*PROBLEM REQUIREMENTS*: Using the records below, please work out how many lines contain "otras"; answer with the number alone.

Items from a dataset
────────
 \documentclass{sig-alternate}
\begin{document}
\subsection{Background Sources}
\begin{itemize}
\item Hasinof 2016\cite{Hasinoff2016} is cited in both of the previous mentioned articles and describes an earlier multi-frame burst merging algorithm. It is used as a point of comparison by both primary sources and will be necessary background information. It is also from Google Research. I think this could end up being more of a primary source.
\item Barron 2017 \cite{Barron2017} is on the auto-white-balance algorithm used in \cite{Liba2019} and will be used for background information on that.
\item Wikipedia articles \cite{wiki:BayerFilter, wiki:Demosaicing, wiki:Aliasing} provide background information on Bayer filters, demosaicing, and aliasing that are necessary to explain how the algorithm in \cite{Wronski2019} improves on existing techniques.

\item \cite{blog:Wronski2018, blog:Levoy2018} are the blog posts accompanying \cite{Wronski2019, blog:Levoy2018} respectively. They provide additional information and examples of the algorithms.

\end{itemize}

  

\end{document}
────────
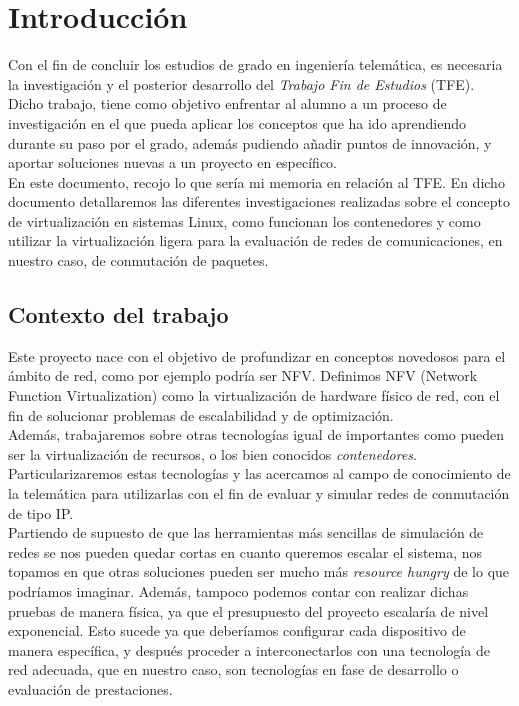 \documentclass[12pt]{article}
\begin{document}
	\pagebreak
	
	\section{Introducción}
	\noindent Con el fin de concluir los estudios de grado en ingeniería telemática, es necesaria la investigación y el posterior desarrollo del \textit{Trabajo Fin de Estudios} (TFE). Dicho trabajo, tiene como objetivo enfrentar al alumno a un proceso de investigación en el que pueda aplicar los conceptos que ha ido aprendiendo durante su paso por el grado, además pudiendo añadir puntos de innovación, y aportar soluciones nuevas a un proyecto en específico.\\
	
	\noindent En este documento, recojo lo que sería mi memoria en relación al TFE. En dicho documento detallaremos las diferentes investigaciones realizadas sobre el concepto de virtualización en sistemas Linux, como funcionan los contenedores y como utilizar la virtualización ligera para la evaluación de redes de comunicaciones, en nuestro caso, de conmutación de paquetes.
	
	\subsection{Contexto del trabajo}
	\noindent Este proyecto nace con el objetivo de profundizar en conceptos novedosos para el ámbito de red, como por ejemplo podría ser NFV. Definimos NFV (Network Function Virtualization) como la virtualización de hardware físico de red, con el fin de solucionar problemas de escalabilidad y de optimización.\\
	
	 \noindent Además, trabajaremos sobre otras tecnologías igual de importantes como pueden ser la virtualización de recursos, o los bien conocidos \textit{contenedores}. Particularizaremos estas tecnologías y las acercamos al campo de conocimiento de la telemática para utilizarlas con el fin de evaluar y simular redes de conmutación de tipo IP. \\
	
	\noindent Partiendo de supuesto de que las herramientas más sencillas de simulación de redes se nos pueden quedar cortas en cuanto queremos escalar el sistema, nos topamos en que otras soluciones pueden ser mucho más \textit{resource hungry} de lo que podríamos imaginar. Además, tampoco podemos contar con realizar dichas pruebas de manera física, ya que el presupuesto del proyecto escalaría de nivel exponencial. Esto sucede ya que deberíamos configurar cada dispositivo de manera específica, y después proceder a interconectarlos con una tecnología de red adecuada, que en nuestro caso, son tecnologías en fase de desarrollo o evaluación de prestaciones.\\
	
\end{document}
────────
*EXERCISE ANSWER*: 2